Téléphoner méthodiquement à tous les interlocuteurs et combler les trous.
Faire le lien, flatter les uns, menacer les autres, mentir à l'occasion.
Pratiquer l'accompagnement thérapeutique.
Renouer le dialogue rompu, lisser les petits caprices, les incompétences.
Ecouter juste ce qu'il faut pour endormir la confiance, le temps d'ajuster son son tir.
Gagner ce qu'il faut de temps pour loger correctement l'unique balle du barillet.
Pour le prix d'une voiture de sport.

J'en suis arrivé à un point où ma paupière palpite au son de l'appareil, où je ne compte plus les hallucinations liées au voyant lumineux du répondeur.
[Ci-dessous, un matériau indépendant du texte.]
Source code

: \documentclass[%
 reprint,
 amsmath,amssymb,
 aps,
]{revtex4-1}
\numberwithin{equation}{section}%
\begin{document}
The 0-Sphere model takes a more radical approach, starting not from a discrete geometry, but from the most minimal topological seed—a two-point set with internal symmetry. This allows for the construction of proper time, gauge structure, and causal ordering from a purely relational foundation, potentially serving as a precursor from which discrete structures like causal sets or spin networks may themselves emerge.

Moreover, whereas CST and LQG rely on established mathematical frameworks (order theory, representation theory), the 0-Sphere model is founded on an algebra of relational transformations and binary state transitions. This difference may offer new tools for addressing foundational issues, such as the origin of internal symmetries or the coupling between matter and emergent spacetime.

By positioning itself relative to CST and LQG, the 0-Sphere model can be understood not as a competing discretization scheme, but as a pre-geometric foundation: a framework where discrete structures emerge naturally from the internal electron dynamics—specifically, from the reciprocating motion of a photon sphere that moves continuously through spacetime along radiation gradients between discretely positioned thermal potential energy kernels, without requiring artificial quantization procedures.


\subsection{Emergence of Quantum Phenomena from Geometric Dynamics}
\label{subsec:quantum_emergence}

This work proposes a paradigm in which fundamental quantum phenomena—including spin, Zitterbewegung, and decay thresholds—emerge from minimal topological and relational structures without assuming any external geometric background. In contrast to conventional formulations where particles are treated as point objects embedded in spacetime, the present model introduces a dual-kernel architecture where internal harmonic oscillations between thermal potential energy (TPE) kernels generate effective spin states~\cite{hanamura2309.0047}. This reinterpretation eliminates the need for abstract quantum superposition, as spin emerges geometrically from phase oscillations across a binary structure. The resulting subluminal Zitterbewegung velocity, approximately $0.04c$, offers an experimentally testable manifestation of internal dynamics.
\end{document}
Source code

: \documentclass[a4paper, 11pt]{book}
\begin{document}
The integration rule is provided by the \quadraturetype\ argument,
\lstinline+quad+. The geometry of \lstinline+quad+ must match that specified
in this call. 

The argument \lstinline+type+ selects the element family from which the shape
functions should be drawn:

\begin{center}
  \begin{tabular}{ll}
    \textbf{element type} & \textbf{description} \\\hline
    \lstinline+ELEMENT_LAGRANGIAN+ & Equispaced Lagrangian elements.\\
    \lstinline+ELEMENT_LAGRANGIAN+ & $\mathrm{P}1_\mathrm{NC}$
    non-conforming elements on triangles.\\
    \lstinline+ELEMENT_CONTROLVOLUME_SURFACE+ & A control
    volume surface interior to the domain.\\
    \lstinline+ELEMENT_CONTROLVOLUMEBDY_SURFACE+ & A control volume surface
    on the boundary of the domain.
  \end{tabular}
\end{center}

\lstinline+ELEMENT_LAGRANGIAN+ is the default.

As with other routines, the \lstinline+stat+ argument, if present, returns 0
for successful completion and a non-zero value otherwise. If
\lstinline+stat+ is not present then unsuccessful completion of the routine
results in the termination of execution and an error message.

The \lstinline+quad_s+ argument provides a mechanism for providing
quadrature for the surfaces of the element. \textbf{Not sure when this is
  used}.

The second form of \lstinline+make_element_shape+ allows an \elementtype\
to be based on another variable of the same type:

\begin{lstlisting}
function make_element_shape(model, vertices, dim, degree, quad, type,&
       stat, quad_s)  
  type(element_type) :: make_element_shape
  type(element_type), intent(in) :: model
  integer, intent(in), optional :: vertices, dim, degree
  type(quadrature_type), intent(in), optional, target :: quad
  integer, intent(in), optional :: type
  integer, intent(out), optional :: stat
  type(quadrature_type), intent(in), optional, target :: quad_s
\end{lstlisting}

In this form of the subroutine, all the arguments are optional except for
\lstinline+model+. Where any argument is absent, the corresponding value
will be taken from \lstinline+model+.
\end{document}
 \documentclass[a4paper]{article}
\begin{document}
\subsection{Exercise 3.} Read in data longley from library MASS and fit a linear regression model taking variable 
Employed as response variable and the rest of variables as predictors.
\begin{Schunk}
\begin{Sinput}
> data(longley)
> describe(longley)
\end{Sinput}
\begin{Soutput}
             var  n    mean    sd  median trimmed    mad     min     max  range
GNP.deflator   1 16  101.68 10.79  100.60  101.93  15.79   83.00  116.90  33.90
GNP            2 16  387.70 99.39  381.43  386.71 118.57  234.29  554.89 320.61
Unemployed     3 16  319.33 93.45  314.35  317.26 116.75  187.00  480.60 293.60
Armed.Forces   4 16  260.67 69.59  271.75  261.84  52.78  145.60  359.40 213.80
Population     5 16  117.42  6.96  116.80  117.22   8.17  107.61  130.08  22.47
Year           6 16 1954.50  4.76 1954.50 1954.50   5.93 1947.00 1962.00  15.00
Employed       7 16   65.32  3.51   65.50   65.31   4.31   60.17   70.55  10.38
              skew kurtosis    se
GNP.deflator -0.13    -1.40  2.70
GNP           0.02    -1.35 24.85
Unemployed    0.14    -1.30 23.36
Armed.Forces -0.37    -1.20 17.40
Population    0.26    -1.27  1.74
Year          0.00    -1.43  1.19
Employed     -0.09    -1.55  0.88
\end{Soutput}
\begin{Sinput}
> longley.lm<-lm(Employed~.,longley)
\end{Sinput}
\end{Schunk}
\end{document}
Où je filtre les appels masqués.
Où l'idée d'écouter la vingtaine d'appels en attente sur ma boite vocale me donne la nausée.
On peut imaginer la complexité que celà engendre pour les voeux du nouvel an.
Tout ça pour le prix d'un weekend avec un call girl.

Je ne saurai pas exactement expliquer mon métier.
Je sais juste qu'il me faudrait encore de ces petites pilules.
Et que le bonheur se trouve au bout d'un fusil encore fumant.